● EXERCISE GOAL
Somewhere below are a line with "Rx = 2 x arcsin" and a later line with "(7) A scaled". Output exactly those lines and all lines between them.

● DATA UNDER STUDY
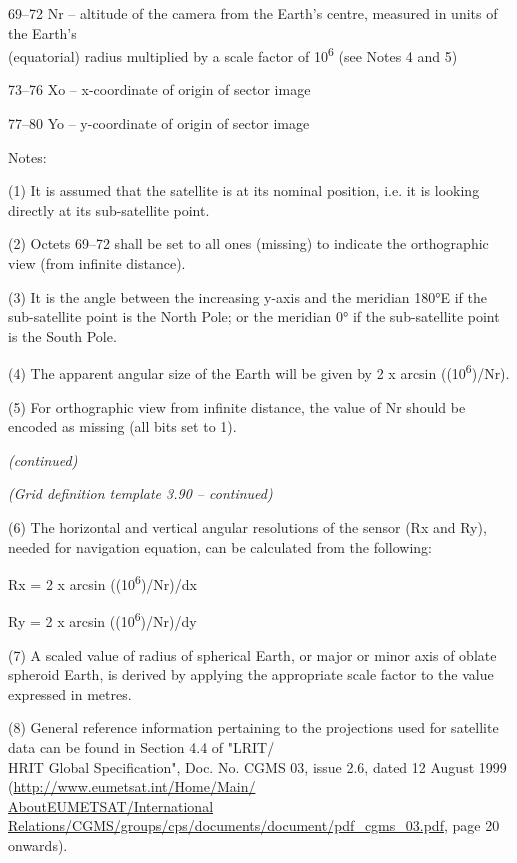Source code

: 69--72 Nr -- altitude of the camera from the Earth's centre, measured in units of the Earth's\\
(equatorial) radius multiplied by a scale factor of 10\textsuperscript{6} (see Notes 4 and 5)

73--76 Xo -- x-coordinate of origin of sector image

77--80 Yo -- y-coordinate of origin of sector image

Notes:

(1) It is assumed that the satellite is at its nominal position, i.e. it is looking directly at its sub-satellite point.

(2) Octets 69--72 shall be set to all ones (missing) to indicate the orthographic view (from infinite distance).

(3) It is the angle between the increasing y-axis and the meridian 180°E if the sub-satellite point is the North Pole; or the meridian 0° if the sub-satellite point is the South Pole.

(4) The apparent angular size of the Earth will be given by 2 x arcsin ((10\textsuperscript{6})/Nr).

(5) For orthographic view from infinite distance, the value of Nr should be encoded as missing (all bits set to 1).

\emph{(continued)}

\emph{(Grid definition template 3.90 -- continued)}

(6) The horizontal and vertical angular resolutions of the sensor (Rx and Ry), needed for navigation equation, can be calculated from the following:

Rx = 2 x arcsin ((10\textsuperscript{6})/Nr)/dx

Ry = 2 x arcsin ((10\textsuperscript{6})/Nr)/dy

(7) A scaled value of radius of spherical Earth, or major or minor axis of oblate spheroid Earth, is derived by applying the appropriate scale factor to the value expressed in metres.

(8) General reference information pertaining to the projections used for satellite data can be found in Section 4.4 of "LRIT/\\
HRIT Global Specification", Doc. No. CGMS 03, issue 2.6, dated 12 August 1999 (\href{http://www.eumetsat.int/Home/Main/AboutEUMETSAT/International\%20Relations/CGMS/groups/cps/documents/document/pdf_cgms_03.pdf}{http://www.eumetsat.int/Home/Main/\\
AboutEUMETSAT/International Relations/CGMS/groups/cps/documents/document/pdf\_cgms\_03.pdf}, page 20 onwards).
---
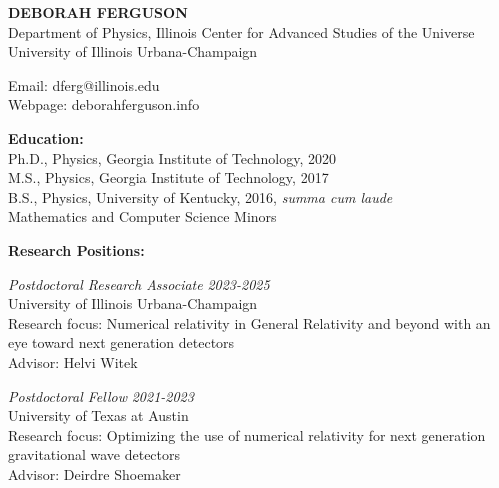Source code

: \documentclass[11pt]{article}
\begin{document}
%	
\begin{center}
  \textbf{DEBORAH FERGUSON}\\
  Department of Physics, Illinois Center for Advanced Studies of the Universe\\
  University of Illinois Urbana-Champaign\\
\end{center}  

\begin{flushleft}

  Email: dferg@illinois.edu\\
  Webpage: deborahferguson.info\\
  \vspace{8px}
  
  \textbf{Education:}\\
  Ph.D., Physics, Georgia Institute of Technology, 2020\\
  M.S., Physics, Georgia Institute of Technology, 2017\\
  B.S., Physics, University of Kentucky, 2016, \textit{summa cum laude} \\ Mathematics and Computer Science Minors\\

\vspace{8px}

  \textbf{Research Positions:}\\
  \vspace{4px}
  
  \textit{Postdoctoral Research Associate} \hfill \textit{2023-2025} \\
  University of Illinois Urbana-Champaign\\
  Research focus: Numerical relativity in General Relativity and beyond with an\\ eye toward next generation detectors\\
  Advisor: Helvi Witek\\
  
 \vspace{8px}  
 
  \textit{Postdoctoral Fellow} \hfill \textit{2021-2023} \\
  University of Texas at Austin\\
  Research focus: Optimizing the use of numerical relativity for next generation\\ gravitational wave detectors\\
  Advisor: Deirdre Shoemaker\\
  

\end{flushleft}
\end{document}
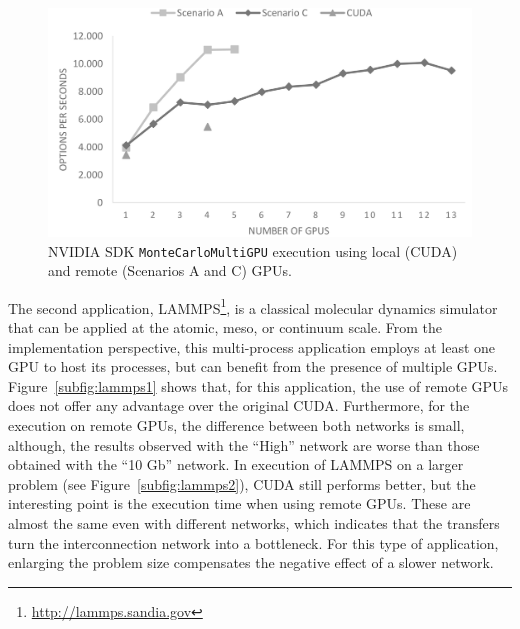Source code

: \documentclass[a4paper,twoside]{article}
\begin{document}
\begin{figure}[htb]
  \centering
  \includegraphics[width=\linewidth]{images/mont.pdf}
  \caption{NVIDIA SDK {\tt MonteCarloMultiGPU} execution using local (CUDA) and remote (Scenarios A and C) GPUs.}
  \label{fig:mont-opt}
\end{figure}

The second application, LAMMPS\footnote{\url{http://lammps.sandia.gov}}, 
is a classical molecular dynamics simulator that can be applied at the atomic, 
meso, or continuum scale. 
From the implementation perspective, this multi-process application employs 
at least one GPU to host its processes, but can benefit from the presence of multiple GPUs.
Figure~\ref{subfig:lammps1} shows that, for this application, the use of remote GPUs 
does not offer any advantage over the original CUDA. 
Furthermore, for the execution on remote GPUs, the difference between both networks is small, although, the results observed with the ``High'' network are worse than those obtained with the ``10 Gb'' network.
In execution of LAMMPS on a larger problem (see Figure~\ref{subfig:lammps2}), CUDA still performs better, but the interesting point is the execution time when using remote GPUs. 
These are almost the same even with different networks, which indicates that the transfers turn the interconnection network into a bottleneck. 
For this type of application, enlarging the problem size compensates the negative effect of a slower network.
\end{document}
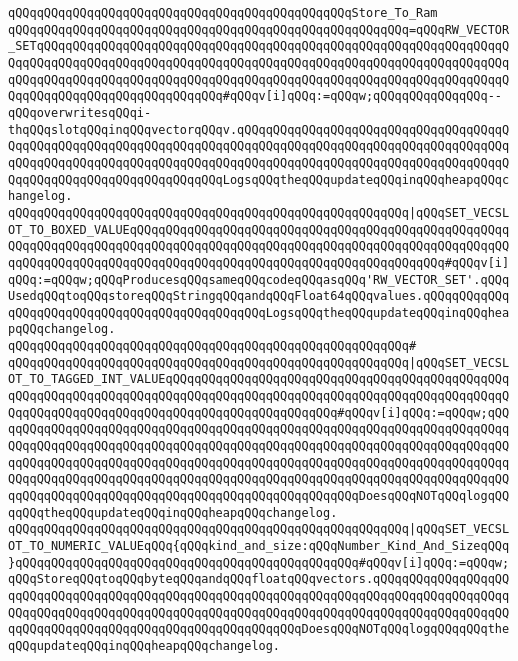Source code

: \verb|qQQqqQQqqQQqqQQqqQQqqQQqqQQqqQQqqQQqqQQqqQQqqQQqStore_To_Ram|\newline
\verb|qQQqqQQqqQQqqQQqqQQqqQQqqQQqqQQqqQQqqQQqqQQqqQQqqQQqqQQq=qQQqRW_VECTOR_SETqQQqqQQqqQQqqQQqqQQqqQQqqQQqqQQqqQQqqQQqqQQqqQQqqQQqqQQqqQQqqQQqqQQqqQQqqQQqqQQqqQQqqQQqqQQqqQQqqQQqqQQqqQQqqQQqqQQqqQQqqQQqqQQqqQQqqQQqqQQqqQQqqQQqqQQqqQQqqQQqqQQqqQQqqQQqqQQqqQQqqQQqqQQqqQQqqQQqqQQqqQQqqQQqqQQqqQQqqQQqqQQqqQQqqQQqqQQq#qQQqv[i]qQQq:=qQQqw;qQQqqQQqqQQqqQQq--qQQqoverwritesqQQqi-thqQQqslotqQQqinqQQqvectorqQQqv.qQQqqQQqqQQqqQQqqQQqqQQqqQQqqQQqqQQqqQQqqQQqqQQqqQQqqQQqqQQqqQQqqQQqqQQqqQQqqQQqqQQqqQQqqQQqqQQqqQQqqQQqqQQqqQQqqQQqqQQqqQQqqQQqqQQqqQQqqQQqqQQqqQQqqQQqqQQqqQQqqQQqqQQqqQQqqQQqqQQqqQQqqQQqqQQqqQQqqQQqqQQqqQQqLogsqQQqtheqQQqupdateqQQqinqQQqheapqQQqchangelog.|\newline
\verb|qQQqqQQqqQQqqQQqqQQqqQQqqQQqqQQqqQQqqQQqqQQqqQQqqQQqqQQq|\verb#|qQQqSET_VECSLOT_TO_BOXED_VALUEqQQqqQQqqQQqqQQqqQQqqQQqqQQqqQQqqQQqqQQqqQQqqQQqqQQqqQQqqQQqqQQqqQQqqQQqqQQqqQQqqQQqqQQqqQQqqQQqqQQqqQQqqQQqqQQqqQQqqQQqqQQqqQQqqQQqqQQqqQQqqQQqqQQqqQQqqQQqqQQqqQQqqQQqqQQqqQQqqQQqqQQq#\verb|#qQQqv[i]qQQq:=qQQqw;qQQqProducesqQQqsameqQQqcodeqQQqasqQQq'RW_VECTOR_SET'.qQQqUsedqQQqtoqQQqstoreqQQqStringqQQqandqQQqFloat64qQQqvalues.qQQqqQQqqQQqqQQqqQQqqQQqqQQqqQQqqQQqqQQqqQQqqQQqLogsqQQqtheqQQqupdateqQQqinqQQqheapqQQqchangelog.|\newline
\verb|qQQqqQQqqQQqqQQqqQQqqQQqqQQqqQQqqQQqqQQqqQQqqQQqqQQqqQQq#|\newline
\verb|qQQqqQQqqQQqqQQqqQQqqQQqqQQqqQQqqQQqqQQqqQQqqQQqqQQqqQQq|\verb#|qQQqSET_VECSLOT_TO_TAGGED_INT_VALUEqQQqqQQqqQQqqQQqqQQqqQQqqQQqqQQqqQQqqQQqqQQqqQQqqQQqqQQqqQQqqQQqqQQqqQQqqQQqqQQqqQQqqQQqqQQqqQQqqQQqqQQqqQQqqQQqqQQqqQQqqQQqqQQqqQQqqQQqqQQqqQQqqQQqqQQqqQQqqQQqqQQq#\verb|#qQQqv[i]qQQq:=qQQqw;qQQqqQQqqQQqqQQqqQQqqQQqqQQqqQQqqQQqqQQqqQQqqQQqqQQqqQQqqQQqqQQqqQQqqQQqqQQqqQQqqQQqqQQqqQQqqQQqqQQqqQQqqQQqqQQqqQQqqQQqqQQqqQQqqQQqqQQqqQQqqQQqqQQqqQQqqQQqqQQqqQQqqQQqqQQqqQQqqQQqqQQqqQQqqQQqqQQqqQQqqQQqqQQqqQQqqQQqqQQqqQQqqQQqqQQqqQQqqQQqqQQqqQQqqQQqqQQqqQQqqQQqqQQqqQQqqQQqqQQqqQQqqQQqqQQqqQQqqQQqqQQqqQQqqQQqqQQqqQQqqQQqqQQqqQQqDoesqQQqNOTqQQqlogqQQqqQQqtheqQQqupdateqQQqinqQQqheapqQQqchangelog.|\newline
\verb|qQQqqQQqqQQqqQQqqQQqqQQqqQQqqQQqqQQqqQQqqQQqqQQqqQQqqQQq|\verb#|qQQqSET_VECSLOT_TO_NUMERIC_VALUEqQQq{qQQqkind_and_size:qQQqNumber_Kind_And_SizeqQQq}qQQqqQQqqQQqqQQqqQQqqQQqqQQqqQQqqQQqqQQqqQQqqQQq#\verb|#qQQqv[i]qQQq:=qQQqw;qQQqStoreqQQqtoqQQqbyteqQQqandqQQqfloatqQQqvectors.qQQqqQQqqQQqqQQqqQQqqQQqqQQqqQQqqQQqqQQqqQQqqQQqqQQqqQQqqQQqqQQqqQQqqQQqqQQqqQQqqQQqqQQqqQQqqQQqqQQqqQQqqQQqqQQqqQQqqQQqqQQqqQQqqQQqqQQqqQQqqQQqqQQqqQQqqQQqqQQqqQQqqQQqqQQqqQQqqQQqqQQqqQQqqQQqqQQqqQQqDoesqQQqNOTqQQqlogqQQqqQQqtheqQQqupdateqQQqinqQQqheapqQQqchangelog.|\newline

● ANSWER SECTION
Rx = 2 x arcsin ((10\textsuperscript{6})/Nr)/dx

Ry = 2 x arcsin ((10\textsuperscript{6})/Nr)/dy

(7) A scaled value of radius of spherical Earth, or major or minor axis of oblate spheroid Earth, is derived by applying the appropriate scale factor to the value expressed in metres.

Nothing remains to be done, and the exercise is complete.